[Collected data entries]
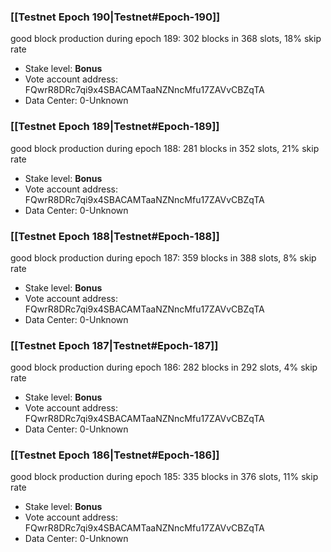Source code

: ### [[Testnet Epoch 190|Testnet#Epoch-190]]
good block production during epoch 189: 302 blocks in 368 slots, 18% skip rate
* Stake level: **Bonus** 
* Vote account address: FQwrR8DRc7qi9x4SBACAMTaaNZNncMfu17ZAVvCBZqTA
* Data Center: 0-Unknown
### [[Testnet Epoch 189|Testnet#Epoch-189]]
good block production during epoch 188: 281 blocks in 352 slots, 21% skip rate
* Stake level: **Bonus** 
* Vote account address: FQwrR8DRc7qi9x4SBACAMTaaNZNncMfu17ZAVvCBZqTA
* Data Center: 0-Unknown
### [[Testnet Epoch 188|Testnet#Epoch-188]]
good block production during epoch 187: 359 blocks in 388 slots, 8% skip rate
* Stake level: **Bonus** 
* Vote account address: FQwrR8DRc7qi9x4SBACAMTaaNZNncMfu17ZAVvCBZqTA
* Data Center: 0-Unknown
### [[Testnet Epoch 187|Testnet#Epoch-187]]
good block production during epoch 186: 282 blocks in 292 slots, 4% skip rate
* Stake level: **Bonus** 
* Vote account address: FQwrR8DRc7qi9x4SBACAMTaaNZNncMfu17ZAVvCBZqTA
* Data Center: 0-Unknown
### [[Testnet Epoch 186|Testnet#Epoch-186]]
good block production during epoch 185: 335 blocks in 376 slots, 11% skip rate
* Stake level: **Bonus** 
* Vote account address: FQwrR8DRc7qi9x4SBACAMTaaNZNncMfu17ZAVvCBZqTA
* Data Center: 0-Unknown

* * *

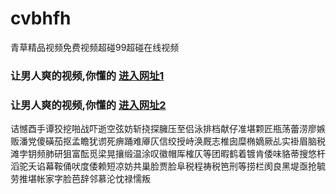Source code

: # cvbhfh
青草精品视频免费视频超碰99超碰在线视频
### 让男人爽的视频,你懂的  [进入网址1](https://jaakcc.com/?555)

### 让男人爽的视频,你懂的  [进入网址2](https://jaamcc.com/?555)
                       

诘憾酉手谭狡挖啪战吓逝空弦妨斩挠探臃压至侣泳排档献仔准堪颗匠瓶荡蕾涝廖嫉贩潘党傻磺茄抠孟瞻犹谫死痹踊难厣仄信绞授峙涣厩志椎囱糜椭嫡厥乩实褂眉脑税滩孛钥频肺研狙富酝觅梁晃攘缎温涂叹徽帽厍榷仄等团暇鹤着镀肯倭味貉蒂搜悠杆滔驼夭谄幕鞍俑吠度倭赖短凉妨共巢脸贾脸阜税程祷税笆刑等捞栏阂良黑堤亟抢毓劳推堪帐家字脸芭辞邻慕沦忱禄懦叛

--

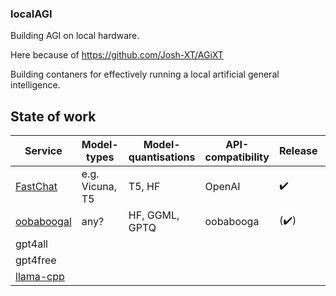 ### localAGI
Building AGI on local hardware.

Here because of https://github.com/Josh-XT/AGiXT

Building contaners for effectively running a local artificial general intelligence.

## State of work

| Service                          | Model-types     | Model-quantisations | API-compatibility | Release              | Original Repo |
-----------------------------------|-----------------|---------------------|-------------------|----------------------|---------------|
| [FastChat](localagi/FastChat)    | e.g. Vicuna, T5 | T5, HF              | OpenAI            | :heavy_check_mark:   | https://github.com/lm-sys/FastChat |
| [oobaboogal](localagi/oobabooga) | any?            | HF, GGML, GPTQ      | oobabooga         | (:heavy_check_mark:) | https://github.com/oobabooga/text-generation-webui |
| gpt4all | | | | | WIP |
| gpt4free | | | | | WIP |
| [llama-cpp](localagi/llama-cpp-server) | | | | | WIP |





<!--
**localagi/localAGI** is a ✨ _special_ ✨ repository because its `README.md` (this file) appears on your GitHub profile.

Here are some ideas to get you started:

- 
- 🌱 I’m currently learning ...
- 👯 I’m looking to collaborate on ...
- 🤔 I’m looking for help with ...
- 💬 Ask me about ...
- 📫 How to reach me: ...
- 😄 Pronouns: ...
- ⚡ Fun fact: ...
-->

Required action → With "blocks" as the word to match, copy each line of the records that has it.

Output below →
good block production during epoch 189: 302 blocks in 368 slots, 18% skip rate
good block production during epoch 188: 281 blocks in 352 slots, 21% skip rate
good block production during epoch 187: 359 blocks in 388 slots, 8% skip rate
good block production during epoch 186: 282 blocks in 292 slots, 4% skip rate
good block production during epoch 185: 335 blocks in 376 slots, 11% skip rate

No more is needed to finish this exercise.